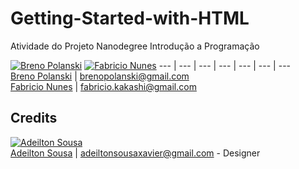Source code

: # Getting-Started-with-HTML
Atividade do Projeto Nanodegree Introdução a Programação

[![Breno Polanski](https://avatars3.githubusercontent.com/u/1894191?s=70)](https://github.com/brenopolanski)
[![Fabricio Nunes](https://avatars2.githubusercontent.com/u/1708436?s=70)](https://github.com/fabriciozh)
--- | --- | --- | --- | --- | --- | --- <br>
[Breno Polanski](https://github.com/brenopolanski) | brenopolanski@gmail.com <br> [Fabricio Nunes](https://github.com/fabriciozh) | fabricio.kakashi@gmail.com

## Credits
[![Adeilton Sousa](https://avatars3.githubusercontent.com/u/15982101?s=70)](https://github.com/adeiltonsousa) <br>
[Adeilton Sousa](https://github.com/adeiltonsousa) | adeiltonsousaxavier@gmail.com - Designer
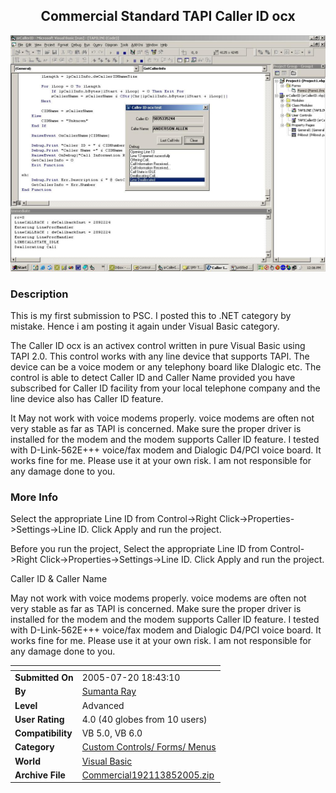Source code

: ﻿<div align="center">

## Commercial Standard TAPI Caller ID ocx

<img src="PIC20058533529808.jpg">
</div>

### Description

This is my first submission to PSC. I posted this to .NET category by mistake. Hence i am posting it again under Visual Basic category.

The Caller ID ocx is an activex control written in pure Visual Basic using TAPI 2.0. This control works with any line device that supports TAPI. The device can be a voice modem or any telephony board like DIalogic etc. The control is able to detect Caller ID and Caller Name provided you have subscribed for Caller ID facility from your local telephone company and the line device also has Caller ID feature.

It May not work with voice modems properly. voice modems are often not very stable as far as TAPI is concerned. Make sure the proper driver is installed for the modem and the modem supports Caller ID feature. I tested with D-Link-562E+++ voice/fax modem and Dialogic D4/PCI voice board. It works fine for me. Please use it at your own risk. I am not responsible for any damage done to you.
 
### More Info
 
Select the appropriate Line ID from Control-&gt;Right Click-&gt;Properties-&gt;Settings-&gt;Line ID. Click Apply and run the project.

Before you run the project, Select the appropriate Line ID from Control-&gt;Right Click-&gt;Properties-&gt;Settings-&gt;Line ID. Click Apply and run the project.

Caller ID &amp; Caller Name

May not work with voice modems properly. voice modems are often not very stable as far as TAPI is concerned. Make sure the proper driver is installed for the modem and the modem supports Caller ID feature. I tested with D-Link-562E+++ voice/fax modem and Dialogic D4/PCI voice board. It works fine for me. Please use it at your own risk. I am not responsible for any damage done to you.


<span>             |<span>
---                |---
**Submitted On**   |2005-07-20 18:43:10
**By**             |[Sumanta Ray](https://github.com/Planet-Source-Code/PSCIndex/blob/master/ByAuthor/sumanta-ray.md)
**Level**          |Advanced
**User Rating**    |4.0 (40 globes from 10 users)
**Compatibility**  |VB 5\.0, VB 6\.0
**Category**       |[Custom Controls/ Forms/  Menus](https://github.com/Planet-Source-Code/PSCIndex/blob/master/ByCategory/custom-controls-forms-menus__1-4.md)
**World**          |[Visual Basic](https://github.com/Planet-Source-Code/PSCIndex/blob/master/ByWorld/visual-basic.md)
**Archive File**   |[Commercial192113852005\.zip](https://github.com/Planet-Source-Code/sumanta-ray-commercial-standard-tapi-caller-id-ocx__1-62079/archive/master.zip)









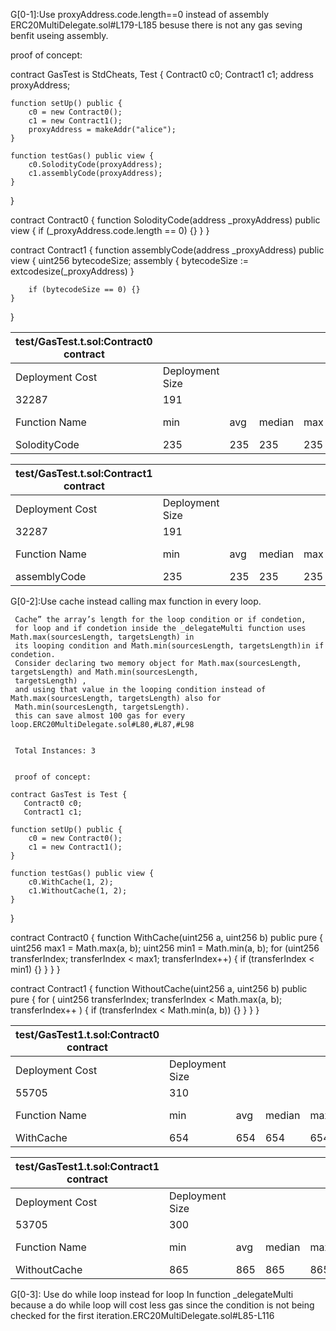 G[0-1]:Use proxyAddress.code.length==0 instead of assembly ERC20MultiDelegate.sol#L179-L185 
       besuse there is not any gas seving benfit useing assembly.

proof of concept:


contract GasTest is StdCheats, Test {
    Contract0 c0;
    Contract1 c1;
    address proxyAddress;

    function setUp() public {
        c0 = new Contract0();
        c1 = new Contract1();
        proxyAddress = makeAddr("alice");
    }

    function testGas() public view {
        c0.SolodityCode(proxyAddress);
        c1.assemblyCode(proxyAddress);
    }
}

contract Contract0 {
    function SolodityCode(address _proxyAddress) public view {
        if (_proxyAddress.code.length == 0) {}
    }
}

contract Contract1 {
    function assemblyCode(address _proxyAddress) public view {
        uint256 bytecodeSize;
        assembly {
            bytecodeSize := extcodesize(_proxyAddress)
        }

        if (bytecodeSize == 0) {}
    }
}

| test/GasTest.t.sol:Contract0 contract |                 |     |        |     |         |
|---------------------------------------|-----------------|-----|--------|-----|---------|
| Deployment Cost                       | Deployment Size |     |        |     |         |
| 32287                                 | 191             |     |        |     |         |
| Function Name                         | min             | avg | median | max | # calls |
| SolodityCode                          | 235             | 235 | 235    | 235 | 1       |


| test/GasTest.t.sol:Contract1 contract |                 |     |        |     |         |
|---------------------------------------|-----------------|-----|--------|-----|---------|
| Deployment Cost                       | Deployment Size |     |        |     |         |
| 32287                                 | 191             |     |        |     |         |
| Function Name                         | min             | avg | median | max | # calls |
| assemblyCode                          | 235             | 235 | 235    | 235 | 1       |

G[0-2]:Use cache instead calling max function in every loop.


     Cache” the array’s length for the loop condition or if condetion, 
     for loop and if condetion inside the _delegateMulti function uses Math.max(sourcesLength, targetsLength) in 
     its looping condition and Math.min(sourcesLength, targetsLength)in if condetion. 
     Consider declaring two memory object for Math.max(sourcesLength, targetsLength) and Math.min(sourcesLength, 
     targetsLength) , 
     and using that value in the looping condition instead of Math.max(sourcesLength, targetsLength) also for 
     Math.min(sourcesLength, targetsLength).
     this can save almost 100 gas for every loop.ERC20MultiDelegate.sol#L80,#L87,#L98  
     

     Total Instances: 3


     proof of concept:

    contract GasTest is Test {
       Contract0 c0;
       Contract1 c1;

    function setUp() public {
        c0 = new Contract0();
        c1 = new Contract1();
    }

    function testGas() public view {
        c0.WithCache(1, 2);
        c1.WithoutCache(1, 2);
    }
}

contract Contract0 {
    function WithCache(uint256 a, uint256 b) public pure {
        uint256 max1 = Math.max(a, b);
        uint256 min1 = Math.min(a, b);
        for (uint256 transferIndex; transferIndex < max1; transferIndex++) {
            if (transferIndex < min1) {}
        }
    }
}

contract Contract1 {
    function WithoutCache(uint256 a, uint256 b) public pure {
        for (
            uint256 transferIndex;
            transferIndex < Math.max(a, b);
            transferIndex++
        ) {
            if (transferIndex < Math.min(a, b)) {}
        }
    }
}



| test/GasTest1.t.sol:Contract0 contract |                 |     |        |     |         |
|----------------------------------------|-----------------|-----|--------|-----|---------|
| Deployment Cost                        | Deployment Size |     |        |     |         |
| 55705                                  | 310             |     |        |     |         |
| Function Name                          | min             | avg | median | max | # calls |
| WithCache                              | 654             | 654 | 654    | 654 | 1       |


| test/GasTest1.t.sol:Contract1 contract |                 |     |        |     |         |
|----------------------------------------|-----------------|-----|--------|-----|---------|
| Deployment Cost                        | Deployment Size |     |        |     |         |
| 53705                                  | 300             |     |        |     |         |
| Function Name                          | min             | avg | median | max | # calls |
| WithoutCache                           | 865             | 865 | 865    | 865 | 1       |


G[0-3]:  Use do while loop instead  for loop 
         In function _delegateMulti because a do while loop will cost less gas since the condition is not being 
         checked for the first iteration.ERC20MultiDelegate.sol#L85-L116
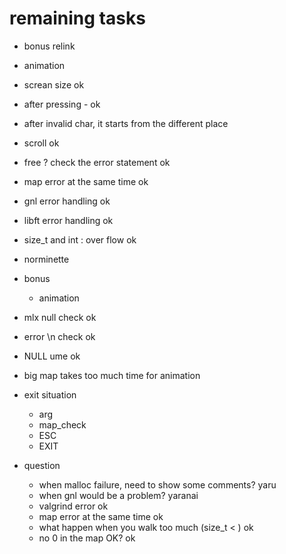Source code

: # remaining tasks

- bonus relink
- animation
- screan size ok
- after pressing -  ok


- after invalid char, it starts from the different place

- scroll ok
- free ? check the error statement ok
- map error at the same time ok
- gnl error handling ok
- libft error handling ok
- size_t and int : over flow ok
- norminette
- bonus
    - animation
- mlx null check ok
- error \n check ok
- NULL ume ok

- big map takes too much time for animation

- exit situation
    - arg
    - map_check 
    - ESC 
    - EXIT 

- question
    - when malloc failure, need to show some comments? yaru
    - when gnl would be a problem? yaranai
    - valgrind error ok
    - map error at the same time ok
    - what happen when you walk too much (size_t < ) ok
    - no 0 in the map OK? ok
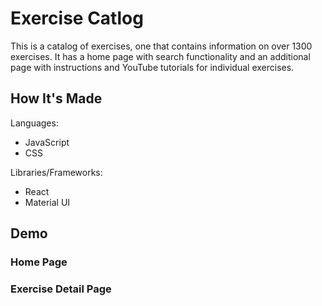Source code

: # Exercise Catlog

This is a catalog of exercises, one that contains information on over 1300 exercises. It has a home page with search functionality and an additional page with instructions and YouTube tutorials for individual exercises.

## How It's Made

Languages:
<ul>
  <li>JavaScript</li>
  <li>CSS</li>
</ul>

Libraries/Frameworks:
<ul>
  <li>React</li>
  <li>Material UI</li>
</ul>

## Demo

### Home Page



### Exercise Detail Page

● ● ● ●

PROBLEM DETAILS – In the listing above, locate the line containing "if (bytecodeSize == 0)" and the line containing "the array’s length". Transcribe those two lines and everything between them, exactly as written.

THE COMPLETED TASK –
        if (bytecodeSize == 0) {}
    }
}

| test/GasTest.t.sol:Contract0 contract |                 |     |        |     |         |
|---------------------------------------|-----------------|-----|--------|-----|---------|
| Deployment Cost                       | Deployment Size |     |        |     |         |
| 32287                                 | 191             |     |        |     |         |
| Function Name                         | min             | avg | median | max | # calls |
| SolodityCode                          | 235             | 235 | 235    | 235 | 1       |


| test/GasTest.t.sol:Contract1 contract |                 |     |        |     |         |
|---------------------------------------|-----------------|-----|--------|-----|---------|
| Deployment Cost                       | Deployment Size |     |        |     |         |
| 32287                                 | 191             |     |        |     |         |
| Function Name                         | min             | avg | median | max | # calls |
| assemblyCode                          | 235             | 235 | 235    | 235 | 1       |

G[0-2]:Use cache instead calling max function in every loop.


     Cache” the array’s length for the loop condition or if condetion, 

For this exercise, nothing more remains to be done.